## TASK DETAILS
Keep the pictures out while you transcribe the listing below exactly.

*** Opening of DATA RECORDS ***

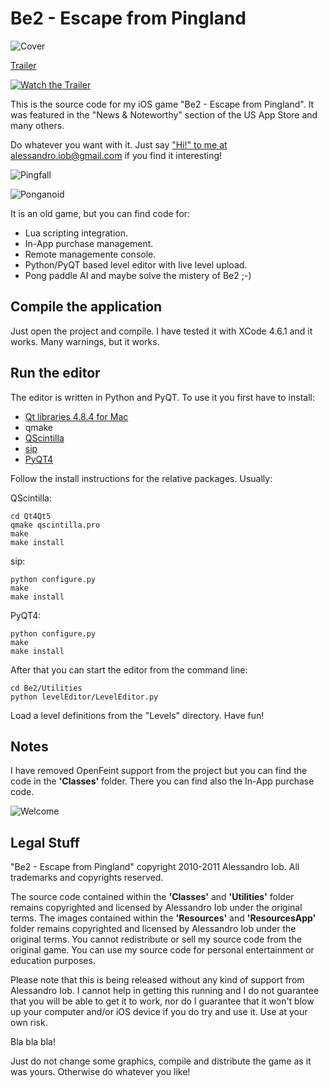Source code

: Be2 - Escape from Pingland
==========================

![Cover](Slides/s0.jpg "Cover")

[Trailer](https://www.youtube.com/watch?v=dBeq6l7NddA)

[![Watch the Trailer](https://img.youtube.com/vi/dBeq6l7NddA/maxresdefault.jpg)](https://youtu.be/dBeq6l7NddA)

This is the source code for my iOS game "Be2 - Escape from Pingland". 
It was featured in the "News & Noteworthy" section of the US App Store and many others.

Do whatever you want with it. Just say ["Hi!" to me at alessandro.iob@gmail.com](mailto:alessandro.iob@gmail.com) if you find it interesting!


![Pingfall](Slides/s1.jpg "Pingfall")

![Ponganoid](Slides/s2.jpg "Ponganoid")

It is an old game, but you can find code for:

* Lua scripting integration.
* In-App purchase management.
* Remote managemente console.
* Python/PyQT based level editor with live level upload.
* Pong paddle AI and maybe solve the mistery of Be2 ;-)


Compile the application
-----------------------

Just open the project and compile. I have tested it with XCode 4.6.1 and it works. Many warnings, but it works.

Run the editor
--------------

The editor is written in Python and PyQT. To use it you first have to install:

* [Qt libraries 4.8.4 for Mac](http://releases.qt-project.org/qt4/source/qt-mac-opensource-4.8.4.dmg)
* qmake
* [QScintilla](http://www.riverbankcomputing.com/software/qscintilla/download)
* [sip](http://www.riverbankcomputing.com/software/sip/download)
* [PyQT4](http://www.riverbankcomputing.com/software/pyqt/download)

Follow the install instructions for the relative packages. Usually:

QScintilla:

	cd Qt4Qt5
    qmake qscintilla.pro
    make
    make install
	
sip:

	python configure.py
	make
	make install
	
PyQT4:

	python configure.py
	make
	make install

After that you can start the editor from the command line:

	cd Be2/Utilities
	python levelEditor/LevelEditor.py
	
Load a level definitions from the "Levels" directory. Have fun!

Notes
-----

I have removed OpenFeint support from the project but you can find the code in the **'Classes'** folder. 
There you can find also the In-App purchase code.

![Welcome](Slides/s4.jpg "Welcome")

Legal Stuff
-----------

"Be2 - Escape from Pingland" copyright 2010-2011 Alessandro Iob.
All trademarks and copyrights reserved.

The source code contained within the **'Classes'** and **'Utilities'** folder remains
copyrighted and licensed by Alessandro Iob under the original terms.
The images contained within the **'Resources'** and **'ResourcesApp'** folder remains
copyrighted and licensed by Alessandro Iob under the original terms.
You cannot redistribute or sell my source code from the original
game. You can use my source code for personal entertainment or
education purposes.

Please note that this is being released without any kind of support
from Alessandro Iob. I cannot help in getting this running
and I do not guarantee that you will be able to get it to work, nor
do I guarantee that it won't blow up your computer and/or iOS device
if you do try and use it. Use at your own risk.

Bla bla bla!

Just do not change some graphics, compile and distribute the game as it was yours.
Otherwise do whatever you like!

*** Close of DATA RECORDS ***

## SOLUTION FOR THIS PROBLEM
Source code

: Be2 - Escape from Pingland
==========================

![Cover](Slides/s0.jpg "Cover")

[Trailer](https://www.youtube.com/watch?v=dBeq6l7NddA)

[![Watch the Trailer](https://img.youtube.com/vi/dBeq6l7NddA/maxresdefault.jpg)](https://youtu.be/dBeq6l7NddA)

This is the source code for my iOS game "Be2 - Escape from Pingland". 
It was featured in the "News & Noteworthy" section of the US App Store and many others.

Do whatever you want with it. Just say ["Hi!" to me at alessandro.iob@gmail.com](mailto:alessandro.iob@gmail.com) if you find it interesting!


![Pingfall](Slides/s1.jpg "Pingfall")

![Ponganoid](Slides/s2.jpg "Ponganoid")

It is an old game, but you can find code for:

* Lua scripting integration.
* In-App purchase management.
* Remote managemente console.
* Python/PyQT based level editor with live level upload.
* Pong paddle AI and maybe solve the mistery of Be2 ;-)


Compile the application
-----------------------

Just open the project and compile. I have tested it with XCode 4.6.1 and it works. Many warnings, but it works.

Run the editor
--------------

The editor is written in Python and PyQT. To use it you first have to install:

* [Qt libraries 4.8.4 for Mac](http://releases.qt-project.org/qt4/source/qt-mac-opensource-4.8.4.dmg)
* qmake
* [QScintilla](http://www.riverbankcomputing.com/software/qscintilla/download)
* [sip](http://www.riverbankcomputing.com/software/sip/download)
* [PyQT4](http://www.riverbankcomputing.com/software/pyqt/download)

Follow the install instructions for the relative packages. Usually:

QScintilla:

	cd Qt4Qt5
    qmake qscintilla.pro
    make
    make install
	
sip:

	python configure.py
	make
	make install
	
PyQT4:

	python configure.py
	make
	make install

After that you can start the editor from the command line:

	cd Be2/Utilities
	python levelEditor/LevelEditor.py
	
Load a level definitions from the "Levels" directory. Have fun!

Notes
-----

I have removed OpenFeint support from the project but you can find the code in the **'Classes'** folder. 
There you can find also the In-App purchase code.

![Welcome](Slides/s4.jpg "Welcome")

Legal Stuff
-----------

"Be2 - Escape from Pingland" copyright 2010-2011 Alessandro Iob.
All trademarks and copyrights reserved.

The source code contained within the **'Classes'** and **'Utilities'** folder remains
copyrighted and licensed by Alessandro Iob under the original terms.
The images contained within the **'Resources'** and **'ResourcesApp'** folder remains
copyrighted and licensed by Alessandro Iob under the original terms.
You cannot redistribute or sell my source code from the original
game. You can use my source code for personal entertainment or
education purposes.

Please note that this is being released without any kind of support
from Alessandro Iob. I cannot help in getting this running
and I do not guarantee that you will be able to get it to work, nor
do I guarantee that it won't blow up your computer and/or iOS device
if you do try and use it. Use at your own risk.

Bla bla bla!

Just do not change some graphics, compile and distribute the game as it was yours.
Otherwise do whatever you like!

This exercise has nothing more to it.